Applying causal models to explore the mechanism of action of simvastatin in progressive multiple sclerosis

Significance Traditional analysis of clinical trials precludes a mechanistic understanding of drug actions. This is further compounded by the use of outcome measures in clinical trials not directly related to the mechanism of action of the medication under study. Here, we applied structural equation models to the double-blind randomized controlled trial of simvastatin in secondary progressive multiple sclerosis to investigate causal associations that underlie treatment effects. Our results suggest that beneficial effects of simvastatin on reducing the rate of brain atrophy and slowing the deterioration of disability are independent of serum cholesterol reduction. Our work demonstrates that structural models can elucidate the statistical pathways underlying treatment effects in clinical trials of poorly understood neurodegenerative disorders, such as progressive multiple sclerosis.
Understanding the mode of action of drugs is a challenge with conventional methods in clinical trials. Here, we aimed to explore whether simvastatin effects on brain atrophy and disability in secondary progressive multiple sclerosis (SPMS) are mediated by reducing cholesterol or are independent of cholesterol. We applied structural equation models to the MS-STAT trial in which 140 patients with SPMS were randomized to receive placebo or simvastatin. At baseline, after 1 and 2 years, patients underwent brain magnetic resonance imaging; their cognitive and physical disability were assessed on the block design test and Expanded Disability Status Scale (EDSS), and serum total cholesterol levels were measured.

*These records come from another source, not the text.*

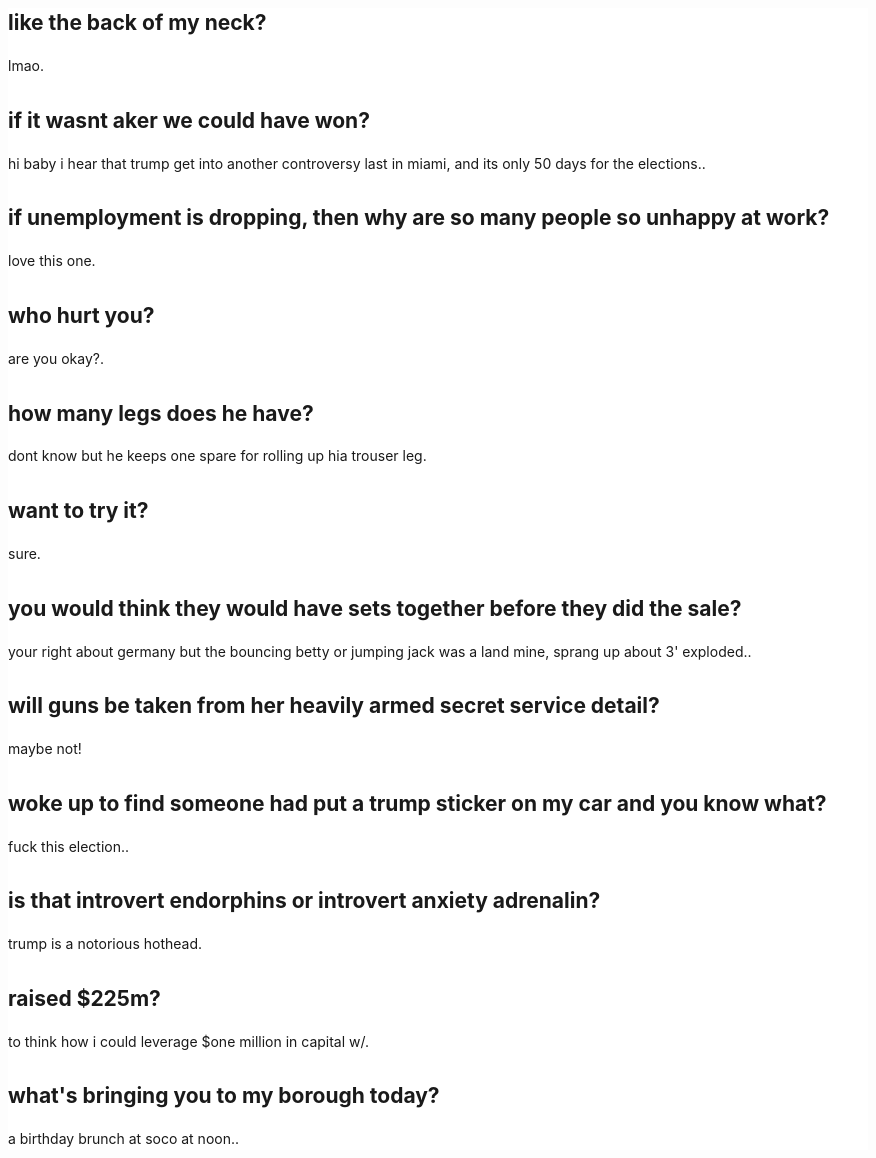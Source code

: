 ## like the back of my neck?
lmao.

## if it wasnt aker we could have won?
hi baby i hear that trump get into another controversy last in miami, and its only 50 days for the elections..

## if unemployment is dropping, then why are so many people so unhappy at work?
love this one.

## who hurt you?
are you okay?.

## how many legs does he have?
dont know but he keeps one spare for rolling up hia trouser leg.

## want to try it?
sure.

## you would think they would have sets together before they did the sale?
your right about germany but the bouncing betty or jumping jack was a land mine, sprang up about 3'  exploded..

## will guns be taken from her heavily armed secret service detail?
maybe not!

## woke up to find someone had put a trump sticker on my car and you know what?
fuck this election..

## is that introvert endorphins or introvert anxiety adrenalin?
trump is a notorious hothead.

## raised $225m?
to think how i could leverage $one million in capital w/.

## what's bringing you to my borough today?
a birthday brunch at soco at noon..

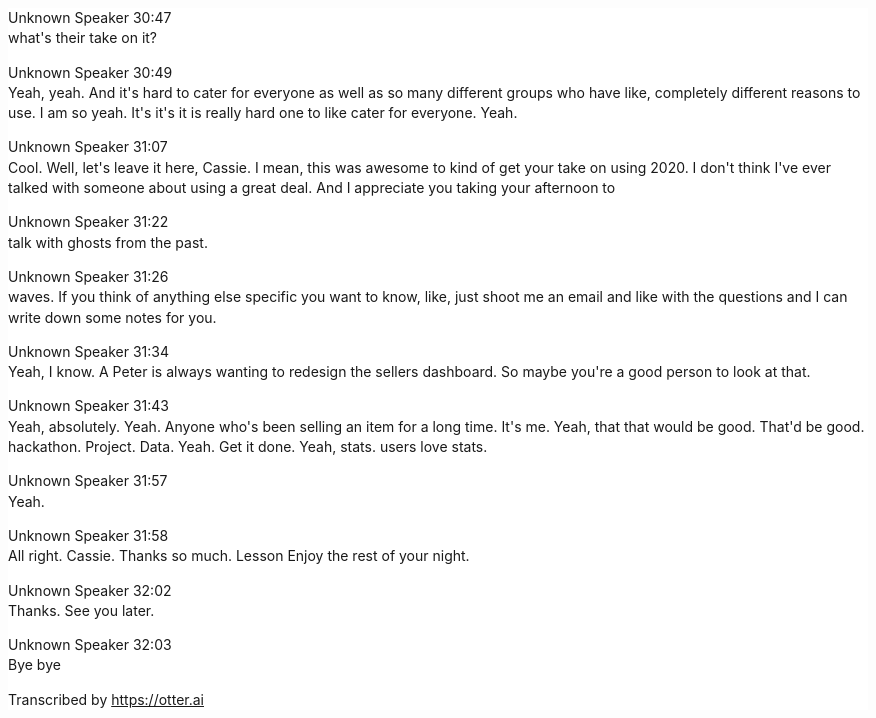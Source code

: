 Unknown Speaker  30:47  
what's their take on it?

Unknown Speaker  30:49  
Yeah, yeah. And it's hard to cater for everyone as well as so many different groups who have like, completely different reasons to use. I am so yeah. It's it's it is really hard one to like cater for everyone. Yeah.

Unknown Speaker  31:07  
Cool. Well, let's leave it here, Cassie. I mean, this was awesome to kind of get your take on using 2020. I don't think I've ever talked with someone about using a great deal. And I appreciate you taking your afternoon to

Unknown Speaker  31:22  
talk with ghosts from the past.

Unknown Speaker  31:26  
waves. If you think of anything else specific you want to know, like, just shoot me an email and like with the questions and I can write down some notes for you.

Unknown Speaker  31:34  
Yeah, I know. A Peter is always wanting to redesign the sellers dashboard. So maybe you're a good person to look at that.

Unknown Speaker  31:43  
Yeah, absolutely. Yeah. Anyone who's been selling an item for a long time. It's me. Yeah, that that would be good. That'd be good. hackathon. Project. Data. Yeah. Get it done. Yeah, stats. users love stats.

Unknown Speaker  31:57  
Yeah.

Unknown Speaker  31:58  
All right. Cassie. Thanks so much. Lesson Enjoy the rest of your night.

Unknown Speaker  32:02  
Thanks. See you later.

Unknown Speaker  32:03  
Bye bye

Transcribed by https://otter.ai
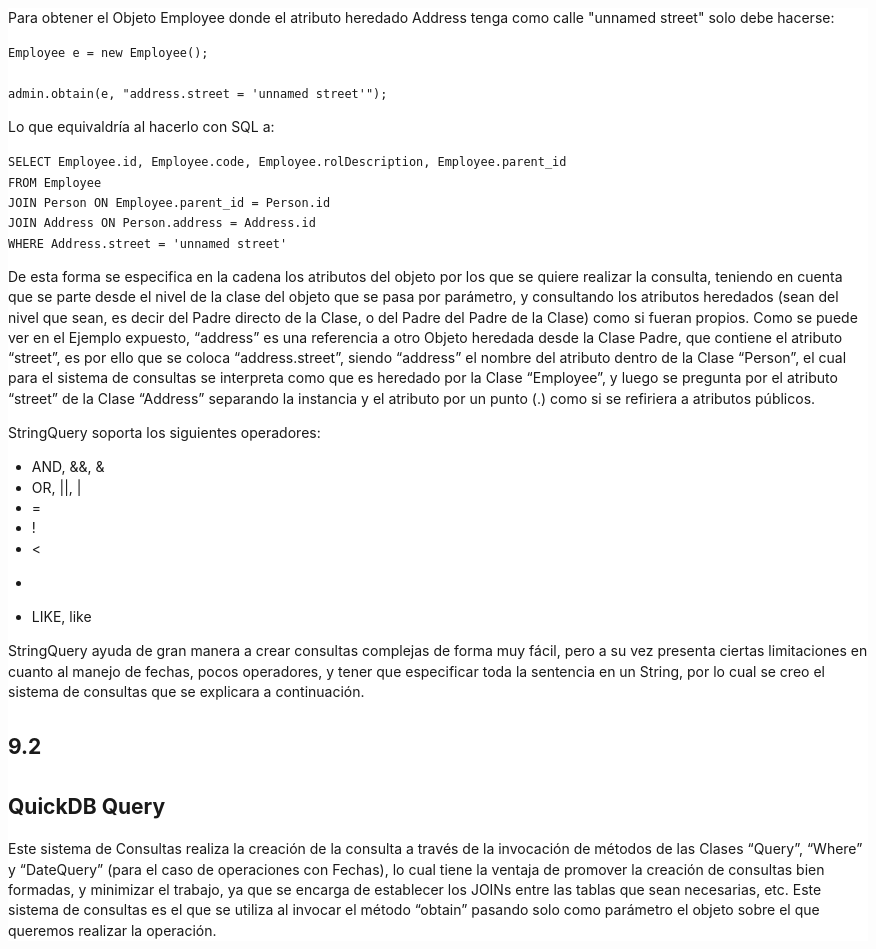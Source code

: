 Para obtener el Objeto Employee donde el atributo heredado Address tenga como calle "unnamed street" solo debe hacerse:

```
Employee e = new Employee();

admin.obtain(e, "address.street = 'unnamed street'");
```

Lo que equivaldría al hacerlo con SQL a:

```
SELECT Employee.id, Employee.code, Employee.rolDescription, Employee.parent_id
FROM Employee
JOIN Person ON Employee.parent_id = Person.id
JOIN Address ON Person.address = Address.id
WHERE Address.street = 'unnamed street' 
```

De esta forma se especifica en la cadena los atributos del objeto por los que se quiere realizar la consulta, teniendo en cuenta que se parte desde el nivel de la clase del objeto que se pasa por parámetro, y consultando los atributos heredados (sean del nivel que sean, es decir del Padre directo de la Clase, o del Padre del Padre de la Clase) como si fueran propios.
Como se puede ver en el Ejemplo expuesto, “address” es una referencia a otro Objeto heredada desde la Clase Padre, que contiene el atributo “street”, es por ello que se coloca “address.street”, siendo “address” el nombre del atributo dentro de la Clase “Person”, el cual para el sistema de consultas se interpreta como que es heredado por la Clase “Employee”, y luego se pregunta por el atributo “street” de la Clase “Address” separando la instancia y el atributo por un punto (.) como si se refiriera a atributos públicos.

StringQuery soporta los siguientes operadores:

  * AND, &&, &
  * OR, ||, |
  * =
  * !
  * <
  * >
  * LIKE, like

StringQuery ayuda de gran manera a crear consultas complejas de forma muy fácil, pero a su vez presenta ciertas limitaciones en cuanto al manejo de fechas, pocos operadores, y tener que especificar toda la sentencia en un String, por lo cual se creo el sistema de consultas que se explicara a continuación.

## 9.2 ##
## QuickDB Query ##
Este sistema de Consultas realiza la creación de la consulta a través de la invocación de métodos de las Clases “Query”, “Where” y “DateQuery” (para el caso de operaciones con Fechas), lo cual tiene la ventaja de promover la creación de consultas bien formadas, y minimizar el trabajo, ya que se encarga de establecer los JOINs entre las tablas que sean necesarias, etc.
Este sistema de consultas es el que se utiliza al invocar el método “obtain” pasando solo como parámetro el objeto sobre el que queremos realizar la operación.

We calculated the percentage brain volume change (brain atrophy). We compared two models to select the most likely one: a cholesterol-dependent model with a cholesterol-independent model. The cholesterol-independent model was the most likely option. When we deconstructed the total treatment effect into indirect effects, which were mediated by brain atrophy, and direct effects, simvastatin had a direct effect (independent of serum cholesterol) on both the EDSS, which explained 69% of the overall treatment effect on EDSS, and brain atrophy, which, in turn, was responsible for 31% of the total treatment effect on EDSS [β = −0.037; 95% credible interval (CI) = −0.075, −0.010]. This suggests that simvastatin’s beneficial effects in MS are independent of its effect on lowering peripheral cholesterol levels, implicating a role for upstream intermediate metabolites of the cholesterol synthesis pathway. Importantly, it demonstrates that computational models can elucidate the causal architecture underlying treatment effects in clinical trials of progressive MS.